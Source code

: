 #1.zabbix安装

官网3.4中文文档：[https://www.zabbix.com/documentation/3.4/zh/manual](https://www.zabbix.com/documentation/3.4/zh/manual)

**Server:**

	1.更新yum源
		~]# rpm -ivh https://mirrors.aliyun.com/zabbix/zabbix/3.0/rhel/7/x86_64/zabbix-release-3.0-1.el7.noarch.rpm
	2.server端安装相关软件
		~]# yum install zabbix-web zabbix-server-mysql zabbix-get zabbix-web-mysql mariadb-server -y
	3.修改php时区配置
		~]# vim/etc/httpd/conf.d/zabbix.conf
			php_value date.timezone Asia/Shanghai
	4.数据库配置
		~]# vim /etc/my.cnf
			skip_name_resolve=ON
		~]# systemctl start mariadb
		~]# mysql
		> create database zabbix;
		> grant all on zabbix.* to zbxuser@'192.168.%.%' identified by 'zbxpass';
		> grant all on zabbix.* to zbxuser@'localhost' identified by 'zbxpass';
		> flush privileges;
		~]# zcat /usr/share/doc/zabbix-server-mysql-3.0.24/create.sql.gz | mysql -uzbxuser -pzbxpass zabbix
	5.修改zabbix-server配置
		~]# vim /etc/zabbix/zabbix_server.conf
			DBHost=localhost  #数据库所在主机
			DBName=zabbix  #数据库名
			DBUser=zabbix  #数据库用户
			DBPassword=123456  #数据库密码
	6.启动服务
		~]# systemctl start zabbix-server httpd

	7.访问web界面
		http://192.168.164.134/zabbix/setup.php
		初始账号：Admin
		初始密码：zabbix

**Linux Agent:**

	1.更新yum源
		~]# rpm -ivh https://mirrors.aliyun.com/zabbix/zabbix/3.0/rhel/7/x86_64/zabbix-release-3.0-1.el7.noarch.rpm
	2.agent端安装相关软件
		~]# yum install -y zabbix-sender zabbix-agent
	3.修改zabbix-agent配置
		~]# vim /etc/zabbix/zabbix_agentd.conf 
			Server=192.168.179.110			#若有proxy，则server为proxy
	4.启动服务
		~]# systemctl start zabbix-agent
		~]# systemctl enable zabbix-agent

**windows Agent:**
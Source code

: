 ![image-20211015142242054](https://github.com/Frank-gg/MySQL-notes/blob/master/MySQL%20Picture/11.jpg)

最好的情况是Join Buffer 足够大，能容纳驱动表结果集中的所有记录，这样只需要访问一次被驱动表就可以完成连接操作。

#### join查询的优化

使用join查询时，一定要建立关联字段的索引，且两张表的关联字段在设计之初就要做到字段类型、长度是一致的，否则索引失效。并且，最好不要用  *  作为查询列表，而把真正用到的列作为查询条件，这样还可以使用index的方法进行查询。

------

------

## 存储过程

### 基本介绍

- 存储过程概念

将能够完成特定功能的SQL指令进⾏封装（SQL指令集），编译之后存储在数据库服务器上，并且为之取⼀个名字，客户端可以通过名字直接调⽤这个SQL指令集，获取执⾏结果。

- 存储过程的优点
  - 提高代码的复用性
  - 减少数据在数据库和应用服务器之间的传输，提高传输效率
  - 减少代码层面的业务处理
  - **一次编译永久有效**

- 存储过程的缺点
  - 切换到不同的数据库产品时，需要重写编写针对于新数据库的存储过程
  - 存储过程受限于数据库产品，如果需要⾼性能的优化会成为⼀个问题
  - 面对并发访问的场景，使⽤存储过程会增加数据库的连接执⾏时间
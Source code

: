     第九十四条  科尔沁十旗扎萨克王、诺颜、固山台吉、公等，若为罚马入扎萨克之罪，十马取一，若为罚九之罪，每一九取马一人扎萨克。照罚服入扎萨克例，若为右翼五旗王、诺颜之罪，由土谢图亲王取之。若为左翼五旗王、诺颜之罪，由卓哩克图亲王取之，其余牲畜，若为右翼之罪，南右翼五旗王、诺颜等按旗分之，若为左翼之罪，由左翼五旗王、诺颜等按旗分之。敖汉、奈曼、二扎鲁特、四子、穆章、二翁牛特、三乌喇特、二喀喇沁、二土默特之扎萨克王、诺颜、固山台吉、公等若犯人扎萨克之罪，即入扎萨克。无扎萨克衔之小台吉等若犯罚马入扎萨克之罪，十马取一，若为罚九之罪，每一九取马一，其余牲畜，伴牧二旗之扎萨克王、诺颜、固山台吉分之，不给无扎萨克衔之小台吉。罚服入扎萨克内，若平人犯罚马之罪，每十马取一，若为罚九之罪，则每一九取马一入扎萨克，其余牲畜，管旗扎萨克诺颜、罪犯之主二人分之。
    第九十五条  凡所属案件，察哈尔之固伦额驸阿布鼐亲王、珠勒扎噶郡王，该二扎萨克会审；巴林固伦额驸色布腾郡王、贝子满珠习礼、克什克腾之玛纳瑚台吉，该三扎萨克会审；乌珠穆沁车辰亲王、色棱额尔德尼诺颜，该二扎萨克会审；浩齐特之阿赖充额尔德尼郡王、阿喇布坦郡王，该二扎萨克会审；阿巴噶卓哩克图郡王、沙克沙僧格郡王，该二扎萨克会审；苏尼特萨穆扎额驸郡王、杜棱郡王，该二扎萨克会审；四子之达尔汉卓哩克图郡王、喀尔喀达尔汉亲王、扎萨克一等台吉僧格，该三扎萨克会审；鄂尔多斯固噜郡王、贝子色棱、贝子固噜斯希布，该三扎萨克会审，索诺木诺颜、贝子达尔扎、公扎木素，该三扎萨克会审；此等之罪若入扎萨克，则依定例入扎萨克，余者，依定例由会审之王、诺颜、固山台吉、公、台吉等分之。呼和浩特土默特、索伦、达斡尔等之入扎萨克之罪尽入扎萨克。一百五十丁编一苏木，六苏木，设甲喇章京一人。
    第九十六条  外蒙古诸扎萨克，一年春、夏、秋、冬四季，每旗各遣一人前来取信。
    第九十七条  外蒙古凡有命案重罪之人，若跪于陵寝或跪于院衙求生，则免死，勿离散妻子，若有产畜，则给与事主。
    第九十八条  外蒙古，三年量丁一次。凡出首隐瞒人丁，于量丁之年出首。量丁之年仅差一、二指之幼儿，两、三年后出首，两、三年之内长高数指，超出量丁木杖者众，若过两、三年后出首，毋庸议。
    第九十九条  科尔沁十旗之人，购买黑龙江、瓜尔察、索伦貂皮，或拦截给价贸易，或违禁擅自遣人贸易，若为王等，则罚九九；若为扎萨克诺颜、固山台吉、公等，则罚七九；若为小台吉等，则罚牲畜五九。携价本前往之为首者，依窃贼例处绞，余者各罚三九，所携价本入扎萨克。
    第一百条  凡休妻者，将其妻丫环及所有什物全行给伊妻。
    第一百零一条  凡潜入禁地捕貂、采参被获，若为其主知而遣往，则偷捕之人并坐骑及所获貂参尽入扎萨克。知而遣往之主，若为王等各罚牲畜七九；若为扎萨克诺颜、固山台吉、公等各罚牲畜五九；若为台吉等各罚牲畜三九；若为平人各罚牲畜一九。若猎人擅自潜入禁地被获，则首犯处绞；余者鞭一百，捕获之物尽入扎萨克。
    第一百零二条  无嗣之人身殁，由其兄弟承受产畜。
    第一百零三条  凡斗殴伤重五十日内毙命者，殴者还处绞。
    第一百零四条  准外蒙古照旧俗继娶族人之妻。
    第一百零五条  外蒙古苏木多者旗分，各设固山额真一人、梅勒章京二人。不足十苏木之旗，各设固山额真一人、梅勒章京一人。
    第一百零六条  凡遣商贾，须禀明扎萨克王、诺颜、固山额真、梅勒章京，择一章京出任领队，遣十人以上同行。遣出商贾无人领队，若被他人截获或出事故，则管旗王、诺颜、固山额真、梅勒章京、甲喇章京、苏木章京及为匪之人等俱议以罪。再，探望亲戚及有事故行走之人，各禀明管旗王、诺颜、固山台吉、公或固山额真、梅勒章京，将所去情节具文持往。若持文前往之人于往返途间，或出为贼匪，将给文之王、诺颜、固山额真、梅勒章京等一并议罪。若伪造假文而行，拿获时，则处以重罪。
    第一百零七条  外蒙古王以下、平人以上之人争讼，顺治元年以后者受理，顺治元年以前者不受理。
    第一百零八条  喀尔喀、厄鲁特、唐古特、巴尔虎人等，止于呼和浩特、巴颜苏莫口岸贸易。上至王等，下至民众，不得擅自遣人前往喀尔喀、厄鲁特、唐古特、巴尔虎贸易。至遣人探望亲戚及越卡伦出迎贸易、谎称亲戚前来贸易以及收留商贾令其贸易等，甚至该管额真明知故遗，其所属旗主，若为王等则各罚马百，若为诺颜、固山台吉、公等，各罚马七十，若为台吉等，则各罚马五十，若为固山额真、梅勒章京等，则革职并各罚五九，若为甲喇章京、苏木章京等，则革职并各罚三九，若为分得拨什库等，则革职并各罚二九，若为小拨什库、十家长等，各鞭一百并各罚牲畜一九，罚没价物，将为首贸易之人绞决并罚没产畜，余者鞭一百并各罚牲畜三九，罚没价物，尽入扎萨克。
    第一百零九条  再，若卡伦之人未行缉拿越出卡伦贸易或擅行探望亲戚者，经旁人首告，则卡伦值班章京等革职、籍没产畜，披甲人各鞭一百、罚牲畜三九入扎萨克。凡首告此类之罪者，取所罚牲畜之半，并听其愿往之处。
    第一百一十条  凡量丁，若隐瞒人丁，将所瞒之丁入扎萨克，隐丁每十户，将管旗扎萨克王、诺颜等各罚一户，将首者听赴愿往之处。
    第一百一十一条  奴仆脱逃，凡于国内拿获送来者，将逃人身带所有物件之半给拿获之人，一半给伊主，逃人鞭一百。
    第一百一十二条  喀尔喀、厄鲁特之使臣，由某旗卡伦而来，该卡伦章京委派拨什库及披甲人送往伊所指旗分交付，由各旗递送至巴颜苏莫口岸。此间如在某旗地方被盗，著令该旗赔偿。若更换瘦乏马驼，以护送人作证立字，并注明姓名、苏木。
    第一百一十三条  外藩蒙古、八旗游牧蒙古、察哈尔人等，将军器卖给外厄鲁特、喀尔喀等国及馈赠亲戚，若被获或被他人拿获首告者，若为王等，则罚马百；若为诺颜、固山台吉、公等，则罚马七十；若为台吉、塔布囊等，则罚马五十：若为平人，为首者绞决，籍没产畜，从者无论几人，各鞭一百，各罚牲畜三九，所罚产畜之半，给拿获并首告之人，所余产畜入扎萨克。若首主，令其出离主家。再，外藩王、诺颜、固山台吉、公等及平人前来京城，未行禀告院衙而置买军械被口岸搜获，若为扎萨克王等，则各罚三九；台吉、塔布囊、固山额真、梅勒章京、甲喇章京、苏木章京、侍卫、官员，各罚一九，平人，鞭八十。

━━━━━━━━━━

▸ **Work request**: Look for "若为扎萨克诺颜" in each line of the material, then copy the lines where it is found.

▸ **Response area**:
    第九十九条  科尔沁十旗之人，购买黑龙江、瓜尔察、索伦貂皮，或拦截给价贸易，或违禁擅自遣人贸易，若为王等，则罚九九；若为扎萨克诺颜、固山台吉、公等，则罚七九；若为小台吉等，则罚牲畜五九。携价本前往之为首者，依窃贼例处绞，余者各罚三九，所携价本入扎萨克。
    第一百零一条  凡潜入禁地捕貂、采参被获，若为其主知而遣往，则偷捕之人并坐骑及所获貂参尽入扎萨克。知而遣往之主，若为王等各罚牲畜七九；若为扎萨克诺颜、固山台吉、公等各罚牲畜五九；若为台吉等各罚牲畜三九；若为平人各罚牲畜一九。若猎人擅自潜入禁地被获，则首犯处绞；余者鞭一百，捕获之物尽入扎萨克。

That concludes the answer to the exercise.